▸ **Exercise requirements**
For the entries below, the expected answer is the line with "of Science in", the line with "C++ and Golang.", and every line between them, exactly as written, and nothing more.

***** Record set *****

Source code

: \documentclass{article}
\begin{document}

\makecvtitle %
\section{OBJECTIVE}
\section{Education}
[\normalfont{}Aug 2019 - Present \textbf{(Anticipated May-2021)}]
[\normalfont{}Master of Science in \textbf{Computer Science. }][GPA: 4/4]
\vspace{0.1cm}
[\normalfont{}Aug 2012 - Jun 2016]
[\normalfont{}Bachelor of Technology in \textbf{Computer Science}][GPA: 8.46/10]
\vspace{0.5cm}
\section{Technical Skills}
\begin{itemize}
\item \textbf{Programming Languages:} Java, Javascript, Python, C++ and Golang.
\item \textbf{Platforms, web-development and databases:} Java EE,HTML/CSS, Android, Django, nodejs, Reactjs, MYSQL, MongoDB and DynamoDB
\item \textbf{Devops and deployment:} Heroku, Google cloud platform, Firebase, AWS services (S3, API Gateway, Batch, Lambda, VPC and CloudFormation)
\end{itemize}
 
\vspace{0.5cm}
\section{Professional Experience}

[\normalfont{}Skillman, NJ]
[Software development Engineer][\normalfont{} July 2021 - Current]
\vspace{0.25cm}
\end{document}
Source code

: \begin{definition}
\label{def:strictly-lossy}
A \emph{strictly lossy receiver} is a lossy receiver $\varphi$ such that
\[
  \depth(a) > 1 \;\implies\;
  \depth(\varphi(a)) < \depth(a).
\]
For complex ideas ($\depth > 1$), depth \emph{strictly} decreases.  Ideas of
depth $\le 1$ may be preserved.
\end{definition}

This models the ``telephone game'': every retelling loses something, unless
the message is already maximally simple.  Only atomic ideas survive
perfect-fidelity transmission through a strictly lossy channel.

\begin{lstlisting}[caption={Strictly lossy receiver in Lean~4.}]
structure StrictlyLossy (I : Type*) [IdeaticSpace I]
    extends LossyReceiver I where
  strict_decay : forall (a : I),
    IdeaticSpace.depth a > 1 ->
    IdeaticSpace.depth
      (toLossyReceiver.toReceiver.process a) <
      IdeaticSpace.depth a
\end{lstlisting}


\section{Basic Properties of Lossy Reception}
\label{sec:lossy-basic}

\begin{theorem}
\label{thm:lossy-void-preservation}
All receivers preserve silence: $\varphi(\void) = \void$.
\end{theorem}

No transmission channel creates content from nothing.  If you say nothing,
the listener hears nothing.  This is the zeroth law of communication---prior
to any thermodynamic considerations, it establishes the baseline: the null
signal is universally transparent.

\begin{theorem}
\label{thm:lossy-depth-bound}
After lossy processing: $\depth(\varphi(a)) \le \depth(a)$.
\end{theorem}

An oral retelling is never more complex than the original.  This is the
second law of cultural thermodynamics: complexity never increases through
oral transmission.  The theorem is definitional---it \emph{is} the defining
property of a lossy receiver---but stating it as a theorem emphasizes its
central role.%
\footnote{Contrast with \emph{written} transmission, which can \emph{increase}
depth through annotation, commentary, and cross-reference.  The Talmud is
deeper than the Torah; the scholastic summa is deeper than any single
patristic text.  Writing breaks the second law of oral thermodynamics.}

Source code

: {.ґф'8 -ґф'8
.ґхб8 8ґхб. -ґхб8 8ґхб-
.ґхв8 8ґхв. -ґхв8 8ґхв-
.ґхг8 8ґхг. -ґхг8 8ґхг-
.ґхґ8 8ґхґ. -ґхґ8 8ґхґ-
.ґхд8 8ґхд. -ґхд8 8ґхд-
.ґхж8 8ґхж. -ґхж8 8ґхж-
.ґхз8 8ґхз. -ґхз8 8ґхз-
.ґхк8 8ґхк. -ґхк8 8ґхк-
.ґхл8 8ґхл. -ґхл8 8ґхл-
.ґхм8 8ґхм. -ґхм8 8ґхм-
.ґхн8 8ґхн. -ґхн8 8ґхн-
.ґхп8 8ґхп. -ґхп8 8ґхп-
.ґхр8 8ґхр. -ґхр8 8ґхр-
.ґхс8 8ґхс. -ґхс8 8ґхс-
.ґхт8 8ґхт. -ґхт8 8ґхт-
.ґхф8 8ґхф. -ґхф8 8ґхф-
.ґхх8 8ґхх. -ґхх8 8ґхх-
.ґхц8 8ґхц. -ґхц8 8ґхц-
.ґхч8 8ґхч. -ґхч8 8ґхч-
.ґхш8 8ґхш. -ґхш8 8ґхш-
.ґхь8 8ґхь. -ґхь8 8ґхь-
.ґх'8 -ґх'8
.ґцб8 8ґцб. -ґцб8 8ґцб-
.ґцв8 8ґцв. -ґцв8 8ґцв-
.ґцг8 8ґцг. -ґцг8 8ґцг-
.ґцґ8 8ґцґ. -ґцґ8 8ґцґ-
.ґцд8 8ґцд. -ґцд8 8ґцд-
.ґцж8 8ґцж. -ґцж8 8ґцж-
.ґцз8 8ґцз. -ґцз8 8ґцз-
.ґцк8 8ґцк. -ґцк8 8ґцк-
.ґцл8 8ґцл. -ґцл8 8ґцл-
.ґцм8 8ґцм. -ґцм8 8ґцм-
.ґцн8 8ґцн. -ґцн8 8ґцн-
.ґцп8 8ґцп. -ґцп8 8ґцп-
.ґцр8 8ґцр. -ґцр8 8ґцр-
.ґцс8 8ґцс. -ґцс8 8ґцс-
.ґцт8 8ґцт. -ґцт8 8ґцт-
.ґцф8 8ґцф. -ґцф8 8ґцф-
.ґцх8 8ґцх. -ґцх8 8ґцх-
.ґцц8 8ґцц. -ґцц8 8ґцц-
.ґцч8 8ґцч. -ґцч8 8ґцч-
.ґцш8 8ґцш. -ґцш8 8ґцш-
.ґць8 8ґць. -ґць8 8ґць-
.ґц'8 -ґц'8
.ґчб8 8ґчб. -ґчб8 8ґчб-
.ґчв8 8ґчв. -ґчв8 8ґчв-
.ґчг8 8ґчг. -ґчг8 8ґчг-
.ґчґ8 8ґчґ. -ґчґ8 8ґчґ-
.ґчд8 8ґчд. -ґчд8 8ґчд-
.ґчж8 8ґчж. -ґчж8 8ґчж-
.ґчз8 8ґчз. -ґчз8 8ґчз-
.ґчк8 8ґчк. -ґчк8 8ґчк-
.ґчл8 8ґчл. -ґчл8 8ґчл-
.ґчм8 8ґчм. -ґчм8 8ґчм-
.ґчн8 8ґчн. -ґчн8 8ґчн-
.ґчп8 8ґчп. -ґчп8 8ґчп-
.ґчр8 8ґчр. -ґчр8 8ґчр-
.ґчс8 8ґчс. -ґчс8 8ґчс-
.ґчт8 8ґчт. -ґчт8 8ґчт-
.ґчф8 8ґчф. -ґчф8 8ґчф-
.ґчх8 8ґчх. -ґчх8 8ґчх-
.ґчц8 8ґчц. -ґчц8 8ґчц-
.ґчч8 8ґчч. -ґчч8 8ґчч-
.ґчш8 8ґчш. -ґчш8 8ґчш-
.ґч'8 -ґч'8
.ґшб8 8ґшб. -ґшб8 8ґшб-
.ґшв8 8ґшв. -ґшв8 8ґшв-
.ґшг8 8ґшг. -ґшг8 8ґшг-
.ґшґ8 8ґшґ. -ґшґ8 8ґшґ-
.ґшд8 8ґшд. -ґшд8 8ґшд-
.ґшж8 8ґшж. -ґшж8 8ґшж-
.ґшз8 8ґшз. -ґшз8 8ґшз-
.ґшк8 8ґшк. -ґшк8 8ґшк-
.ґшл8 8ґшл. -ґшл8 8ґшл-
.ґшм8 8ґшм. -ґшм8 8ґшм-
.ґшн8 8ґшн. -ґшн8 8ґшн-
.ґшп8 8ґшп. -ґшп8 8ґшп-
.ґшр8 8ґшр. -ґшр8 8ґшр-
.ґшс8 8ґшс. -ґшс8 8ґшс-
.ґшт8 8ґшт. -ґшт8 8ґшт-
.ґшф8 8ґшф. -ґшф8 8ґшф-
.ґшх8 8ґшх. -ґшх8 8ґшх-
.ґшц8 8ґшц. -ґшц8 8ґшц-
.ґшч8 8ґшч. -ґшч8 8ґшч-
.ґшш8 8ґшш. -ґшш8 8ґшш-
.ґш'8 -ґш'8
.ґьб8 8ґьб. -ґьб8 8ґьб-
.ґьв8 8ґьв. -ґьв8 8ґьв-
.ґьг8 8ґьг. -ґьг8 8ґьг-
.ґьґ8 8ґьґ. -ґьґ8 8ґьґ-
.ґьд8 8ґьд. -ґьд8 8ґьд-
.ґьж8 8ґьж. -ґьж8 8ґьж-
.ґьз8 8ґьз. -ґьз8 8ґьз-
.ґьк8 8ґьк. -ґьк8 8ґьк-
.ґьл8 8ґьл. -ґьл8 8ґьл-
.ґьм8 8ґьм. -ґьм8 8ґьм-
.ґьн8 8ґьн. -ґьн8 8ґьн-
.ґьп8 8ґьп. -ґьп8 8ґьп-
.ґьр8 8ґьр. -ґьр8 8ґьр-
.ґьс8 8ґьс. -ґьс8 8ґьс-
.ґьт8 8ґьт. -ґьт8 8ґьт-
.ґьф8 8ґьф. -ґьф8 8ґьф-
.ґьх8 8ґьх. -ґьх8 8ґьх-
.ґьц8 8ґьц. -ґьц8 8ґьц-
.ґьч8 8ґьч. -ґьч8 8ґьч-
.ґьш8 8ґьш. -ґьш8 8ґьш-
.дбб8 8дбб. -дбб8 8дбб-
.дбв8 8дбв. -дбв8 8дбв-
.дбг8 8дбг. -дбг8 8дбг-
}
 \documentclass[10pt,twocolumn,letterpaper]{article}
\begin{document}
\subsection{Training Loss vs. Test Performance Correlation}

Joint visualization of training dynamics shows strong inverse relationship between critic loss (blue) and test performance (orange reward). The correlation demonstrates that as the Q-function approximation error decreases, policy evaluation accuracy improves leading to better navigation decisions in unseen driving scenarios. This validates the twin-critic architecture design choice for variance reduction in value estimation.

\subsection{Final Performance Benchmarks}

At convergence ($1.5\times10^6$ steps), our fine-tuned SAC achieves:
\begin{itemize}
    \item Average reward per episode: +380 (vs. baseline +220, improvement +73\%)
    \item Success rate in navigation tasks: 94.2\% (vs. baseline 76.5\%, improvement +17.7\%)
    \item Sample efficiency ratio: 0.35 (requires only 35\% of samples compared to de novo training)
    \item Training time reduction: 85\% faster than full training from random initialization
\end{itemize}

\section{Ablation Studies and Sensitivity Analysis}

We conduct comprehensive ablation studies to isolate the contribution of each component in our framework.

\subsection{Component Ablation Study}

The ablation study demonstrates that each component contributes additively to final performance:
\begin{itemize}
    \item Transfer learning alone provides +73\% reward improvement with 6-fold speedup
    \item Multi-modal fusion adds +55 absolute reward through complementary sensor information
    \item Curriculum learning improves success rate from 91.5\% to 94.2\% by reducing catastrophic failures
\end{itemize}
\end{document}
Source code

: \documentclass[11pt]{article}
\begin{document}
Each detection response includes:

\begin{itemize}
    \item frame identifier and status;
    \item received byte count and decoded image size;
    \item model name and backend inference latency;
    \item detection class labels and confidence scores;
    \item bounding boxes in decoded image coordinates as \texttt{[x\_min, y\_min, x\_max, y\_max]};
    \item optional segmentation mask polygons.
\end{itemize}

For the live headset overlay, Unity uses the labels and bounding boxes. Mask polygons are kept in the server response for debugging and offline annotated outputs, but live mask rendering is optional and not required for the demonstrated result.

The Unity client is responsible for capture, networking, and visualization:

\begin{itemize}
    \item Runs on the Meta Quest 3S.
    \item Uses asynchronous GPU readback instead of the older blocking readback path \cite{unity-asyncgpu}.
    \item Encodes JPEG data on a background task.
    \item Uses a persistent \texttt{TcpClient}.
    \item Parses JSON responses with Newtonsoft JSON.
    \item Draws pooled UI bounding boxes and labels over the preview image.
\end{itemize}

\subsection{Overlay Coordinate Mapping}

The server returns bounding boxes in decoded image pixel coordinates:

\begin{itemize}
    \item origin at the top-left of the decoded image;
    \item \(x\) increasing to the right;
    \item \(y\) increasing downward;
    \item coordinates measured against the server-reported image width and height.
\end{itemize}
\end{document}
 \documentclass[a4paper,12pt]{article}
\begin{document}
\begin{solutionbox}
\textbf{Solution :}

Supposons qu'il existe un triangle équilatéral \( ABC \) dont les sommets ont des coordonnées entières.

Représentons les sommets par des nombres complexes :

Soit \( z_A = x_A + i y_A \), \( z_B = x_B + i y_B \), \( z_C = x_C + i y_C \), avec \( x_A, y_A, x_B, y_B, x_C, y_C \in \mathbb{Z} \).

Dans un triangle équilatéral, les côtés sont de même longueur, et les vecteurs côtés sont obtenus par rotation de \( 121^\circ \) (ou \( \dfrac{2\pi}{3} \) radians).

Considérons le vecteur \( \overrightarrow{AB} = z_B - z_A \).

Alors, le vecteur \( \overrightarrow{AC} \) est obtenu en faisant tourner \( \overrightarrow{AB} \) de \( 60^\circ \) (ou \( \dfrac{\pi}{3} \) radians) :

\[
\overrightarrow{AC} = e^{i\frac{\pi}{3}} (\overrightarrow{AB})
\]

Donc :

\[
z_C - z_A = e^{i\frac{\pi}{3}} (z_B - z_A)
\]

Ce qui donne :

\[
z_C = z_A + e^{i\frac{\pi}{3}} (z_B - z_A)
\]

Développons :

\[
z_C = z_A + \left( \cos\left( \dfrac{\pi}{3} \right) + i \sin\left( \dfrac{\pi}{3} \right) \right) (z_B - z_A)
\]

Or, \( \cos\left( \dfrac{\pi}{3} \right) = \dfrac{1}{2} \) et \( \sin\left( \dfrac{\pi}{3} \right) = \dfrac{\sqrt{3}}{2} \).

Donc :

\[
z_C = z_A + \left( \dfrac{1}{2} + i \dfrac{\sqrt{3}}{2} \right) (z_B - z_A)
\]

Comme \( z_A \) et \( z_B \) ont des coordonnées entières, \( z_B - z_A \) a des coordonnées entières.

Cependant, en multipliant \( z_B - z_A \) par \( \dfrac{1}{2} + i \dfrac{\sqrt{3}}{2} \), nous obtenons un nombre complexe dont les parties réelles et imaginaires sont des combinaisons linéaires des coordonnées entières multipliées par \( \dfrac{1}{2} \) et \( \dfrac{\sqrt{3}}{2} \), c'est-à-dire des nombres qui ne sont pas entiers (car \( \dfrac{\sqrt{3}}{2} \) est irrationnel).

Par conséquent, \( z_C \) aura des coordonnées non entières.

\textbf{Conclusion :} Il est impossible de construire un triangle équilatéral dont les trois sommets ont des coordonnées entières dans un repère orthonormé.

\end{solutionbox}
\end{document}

*****

▸ **Written answer**
[\normalfont{}Master of Science in \textbf{Computer Science. }][GPA: 4/4]
\vspace{0.1cm}
[\normalfont{}Aug 2012 - Jun 2016]
[\normalfont{}Bachelor of Technology in \textbf{Computer Science}][GPA: 8.46/10]
\vspace{0.5cm}
\section{Technical Skills}
\begin{itemize}
\item \textbf{Programming Languages:} Java, Javascript, Python, C++ and Golang.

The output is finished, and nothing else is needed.